David Knowles pays eloquent tribute to him in Bare Ruined Choirs: The Dissolution of the English Monasteries:
". . . he showed himself the most loyal and able contemporary champion and apologist of the Tudor religious, and his death cannot be allowed to pass without a memorial of words. He is indeed one of the few men of his age whom we recognize at once to have been utterly frank and single-minded . . ."
As Knowles continues, he describes how much Aske contributed to the progress of the Pilgrimage of Grace and yet demonstrates how aspects of Aske’s character led to its failure:
"Robert Aske, not Henry, was the true representative of all that was most characteristic and most sincere in England. [Yet] he failed because, when the call to build his tower had come suddenly upon him, he had not fully reckoned the cost."
Aske was not prepared to defy his king, to treat with Henry VIII as Henry VIII would treat with him, with force and deceit, and he was not prepared to defeat his king, to take him down if necessary:
"The leader of a rising should have been prepared, if need arose, to put his cause before his king; else it were better to have remained silent and hidden."
Aske thought he could trust his king to respond to the concerns of his people and to fulfill his promises. He did not want to use the force his army of pilgrims represented, and so, he failed.
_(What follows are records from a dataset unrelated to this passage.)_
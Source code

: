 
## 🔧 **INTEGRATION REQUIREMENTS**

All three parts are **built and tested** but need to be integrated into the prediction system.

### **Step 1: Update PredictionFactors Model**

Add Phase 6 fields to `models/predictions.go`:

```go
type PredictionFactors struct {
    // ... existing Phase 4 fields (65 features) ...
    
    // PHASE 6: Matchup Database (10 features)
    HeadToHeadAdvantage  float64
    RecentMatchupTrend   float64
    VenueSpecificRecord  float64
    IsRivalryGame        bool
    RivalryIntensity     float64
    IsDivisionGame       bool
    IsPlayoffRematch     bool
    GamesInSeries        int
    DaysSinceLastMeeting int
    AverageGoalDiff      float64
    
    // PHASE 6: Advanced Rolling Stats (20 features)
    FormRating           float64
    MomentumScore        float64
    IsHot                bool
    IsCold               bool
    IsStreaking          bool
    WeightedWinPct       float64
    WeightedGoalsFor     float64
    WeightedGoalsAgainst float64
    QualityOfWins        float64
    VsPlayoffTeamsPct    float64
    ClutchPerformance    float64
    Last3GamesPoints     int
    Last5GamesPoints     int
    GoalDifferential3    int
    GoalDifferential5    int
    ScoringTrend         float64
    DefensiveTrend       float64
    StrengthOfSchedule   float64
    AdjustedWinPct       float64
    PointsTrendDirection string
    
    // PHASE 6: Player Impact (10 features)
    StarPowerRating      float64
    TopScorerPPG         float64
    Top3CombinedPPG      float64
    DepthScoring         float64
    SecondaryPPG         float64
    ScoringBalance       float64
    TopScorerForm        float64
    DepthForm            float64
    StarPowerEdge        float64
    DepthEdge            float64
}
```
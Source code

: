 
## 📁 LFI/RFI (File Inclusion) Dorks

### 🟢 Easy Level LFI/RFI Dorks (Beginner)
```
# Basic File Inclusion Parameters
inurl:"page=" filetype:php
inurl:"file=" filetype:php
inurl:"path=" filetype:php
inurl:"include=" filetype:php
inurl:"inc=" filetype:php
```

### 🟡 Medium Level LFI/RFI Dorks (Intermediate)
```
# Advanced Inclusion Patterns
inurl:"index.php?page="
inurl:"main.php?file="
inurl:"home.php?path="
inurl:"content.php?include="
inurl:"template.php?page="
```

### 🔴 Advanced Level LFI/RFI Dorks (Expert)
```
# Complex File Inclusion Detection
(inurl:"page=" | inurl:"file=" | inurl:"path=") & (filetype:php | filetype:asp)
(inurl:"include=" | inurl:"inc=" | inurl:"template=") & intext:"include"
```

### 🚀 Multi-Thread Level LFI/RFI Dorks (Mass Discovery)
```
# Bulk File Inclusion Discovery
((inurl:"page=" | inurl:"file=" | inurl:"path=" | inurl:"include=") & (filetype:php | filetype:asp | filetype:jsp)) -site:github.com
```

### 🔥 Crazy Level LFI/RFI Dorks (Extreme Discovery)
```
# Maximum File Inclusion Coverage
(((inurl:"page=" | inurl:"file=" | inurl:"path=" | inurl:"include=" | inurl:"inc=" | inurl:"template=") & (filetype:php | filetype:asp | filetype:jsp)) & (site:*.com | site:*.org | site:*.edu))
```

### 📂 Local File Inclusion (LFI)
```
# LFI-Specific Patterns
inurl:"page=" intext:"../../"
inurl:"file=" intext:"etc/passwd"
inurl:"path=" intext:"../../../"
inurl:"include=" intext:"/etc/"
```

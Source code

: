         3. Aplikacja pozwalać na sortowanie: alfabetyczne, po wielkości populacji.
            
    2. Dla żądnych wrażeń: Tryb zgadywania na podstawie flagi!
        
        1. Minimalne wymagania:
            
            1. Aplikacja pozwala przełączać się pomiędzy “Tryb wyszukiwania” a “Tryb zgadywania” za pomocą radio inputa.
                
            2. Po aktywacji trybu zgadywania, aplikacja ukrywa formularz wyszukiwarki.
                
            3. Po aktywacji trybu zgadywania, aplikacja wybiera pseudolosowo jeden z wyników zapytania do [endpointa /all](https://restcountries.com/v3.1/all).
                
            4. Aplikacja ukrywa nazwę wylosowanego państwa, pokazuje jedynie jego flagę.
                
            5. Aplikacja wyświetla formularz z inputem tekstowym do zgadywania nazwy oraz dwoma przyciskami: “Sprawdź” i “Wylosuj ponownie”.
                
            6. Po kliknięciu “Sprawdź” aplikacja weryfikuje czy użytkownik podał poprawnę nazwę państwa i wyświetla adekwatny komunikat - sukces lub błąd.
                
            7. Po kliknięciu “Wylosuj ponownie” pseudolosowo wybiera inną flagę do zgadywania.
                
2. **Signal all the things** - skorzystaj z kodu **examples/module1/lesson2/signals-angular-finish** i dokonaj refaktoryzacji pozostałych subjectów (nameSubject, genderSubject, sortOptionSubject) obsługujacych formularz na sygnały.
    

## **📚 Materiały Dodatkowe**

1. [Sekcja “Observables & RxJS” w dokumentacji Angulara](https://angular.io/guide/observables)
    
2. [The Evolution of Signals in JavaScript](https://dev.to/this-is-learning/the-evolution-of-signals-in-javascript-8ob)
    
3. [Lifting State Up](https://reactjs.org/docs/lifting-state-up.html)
Knowles concludes however:
"Of all leaders of revolts that have failed, Aske is one of the noblest. He was deceived and killed by the king whom he would gladly have served and whom he loved and trusted ‘not wisely but too well’."*
As Knowles’ memorial to Robert Aske makes clear, he was the better man in his dealings with Henry VIII because he was honorable and honest. Knowles further comments that only force could have stopped Henry VIII—but how far could that force go? If Aske had been willing to transform that group of pilgrims into an army, pitch battle against Thomas Howard, defeat him, then what? March to London and raise a siege on one of Henry VIII’s castles? Take the castle, capture Henry, and then execute him? Ultimately, this story demonstrates the limits even of military force.
Only Henry could have put the needs of his people above the needs of his power and responded to the Pilgrimage of Grace and Robert Aske as they deserved. In his mind, however, they deserved only punishment. He exacted brutal reprisals against the leaders of the uprising. Aske endured, not just the usual punishment of traitors, to be hung, drawn, and quartered, but the even more agonizing death of being hung from the battlements at York Castle, left to die of exposure and dehydration.
Henry VIII’s third wife, Jane Seymour, tried to speak up in defense of Aske, the Pilgrimage, and the monasteries, but Henry warned her that speaking up and interfering with his will had brought about the fall of her predecessor. Jane heeded his warning and was silent.
*David Knowles, Bare Ruined Choirs: The Dissolution of the English Monasteries. Cambridge: The University of Cambridge Press, 1967, pages 219-220. Another book I'd recommend is by Geoffrey Moorhouse: The Pilgrimage of Grace: The Rebellion that Shook Henry VIII's Throne.